> [What is expected]:
Find each line below that includes "newcommand", then copy it.

> [Plain-text document sources]:
--------------------------------
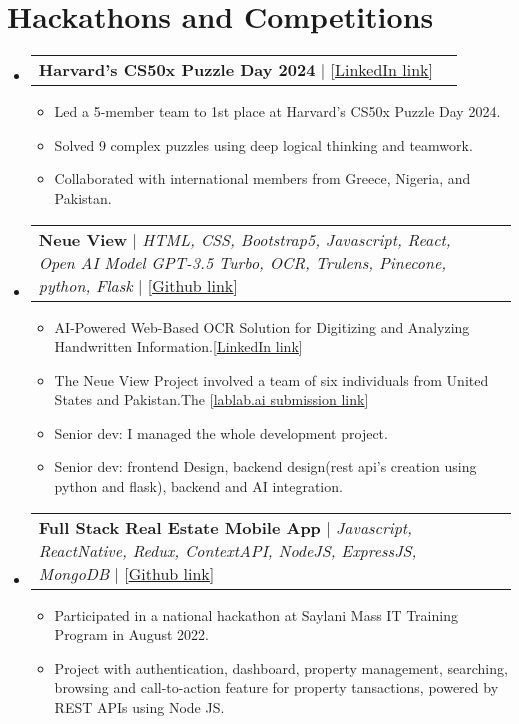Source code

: \documentclass[letterpaper,11pt]{article}
\makeatletter
\newcommand{\resumeItem}[1]{
  \item\small{
    {#1 \vspace{-2pt}}
  }
}
\newcommand{\resumeProjectHeading}[2]{
    \item
    \begin{tabular*}{0.97\textwidth}{l@{\extracolsep{\fill}}r}
      \small#1 & #2 \\
    \end{tabular*}\vspace{-7pt}
}
\newcommand{\resumeSubHeadingListStart}{\begin{itemize}[leftmargin=0.15in, label={}]}
\newcommand{\resumeSubHeadingListEnd}{\end{itemize}}
\newcommand{\resumeItemListStart}{\begin{itemize}}
\newcommand{\resumeItemListEnd}{\end{itemize}\vspace{-5pt}}
\makeatother
\begin{document}
\section{\textbf{Hackathons and Competitions}}
\resumeSubHeadingListStart
\resumeProjectHeading
{\textbf{{Harvard's CS50x Puzzle Day 2024}} $|$ [{\href{https://www.linkedin.com/feed/update/urn:li:activity:7184212040717131778/}{\underline{LinkedIn link}}}]}{}
\resumeItemListStart
\resumeItem{Led a 5-member team to 1st place at Harvard's CS50x Puzzle Day 2024.}
\resumeItem{Solved 9 complex puzzles using deep logical thinking and teamwork.}
\resumeItem{Collaborated with international members from Greece, Nigeria, and Pakistan.}
\resumeItemListEnd
\resumeProjectHeading
{\textbf{{Neue View}} $|$ \emph{HTML, CSS, Bootstrap5, Javascript, React, Open AI Model GPT-3.5 Turbo, OCR, Trulens, Pinecone, python, Flask} $|$ [{\href{https://github.com/Ahmadjajja/neue-view}{\underline{Github link}}}]} {}
\resumeItemListStart
\resumeItem{AI-Powered Web-Based OCR Solution for Digitizing and Analyzing Handwritten Information.[{\href{https://www.linkedin.com/feed/update/urn:li:activity:7167991035099385856/}{\underline{LinkedIn link}}}]}
\resumeItem{The Neue View Project involved a team of six individuals from United States and Pakistan.The [{\href{https://lablab.ai/event/gpt-4-powered-app-creation-hackathon/neue-view/neue-view}{\underline{lablab.ai submission link}}}]}
\resumeItem{Senior dev: I managed the whole development project.}
\resumeItem{Senior dev: frontend Design, backend design(rest api's creation using python and flask), backend and AI integration.}
\resumeItemListEnd
\resumeProjectHeading
{\textbf{{Full Stack Real Estate Mobile App}} $|$ \emph{Javascript, ReactNative, Redux, ContextAPI, NodeJS,
    ExpressJS, MongoDB} $|$ [{\href{https://github.com/Ahmadjajja/Social_Real_Estate_System_Mobile_App_Frontend}{\underline{Github link}}}]}{}
\resumeItemListStart
\resumeItem{Participated in a national hackathon at Saylani Mass IT Training Program in August 2022.}
\resumeItem{Project with authentication, dashboard, property
  management, searching, browsing and call-to-action feature for property
  tansactions, powered by REST APIs using Node JS.}
\resumeItemListEnd
\resumeSubHeadingListEnd
%

\end{document}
--------------------------------
> [Completed task]:
\newcommand{\resumeItem}[1]{
\newcommand{\resumeProjectHeading}[2]{
\newcommand{\resumeSubHeadingListStart}{\begin{itemize}[leftmargin=0.15in, label={}]}
\newcommand{\resumeSubHeadingListEnd}{\end{itemize}}
\newcommand{\resumeItemListStart}{\begin{itemize}}
\newcommand{\resumeItemListEnd}{\end{itemize}\vspace{-5pt}}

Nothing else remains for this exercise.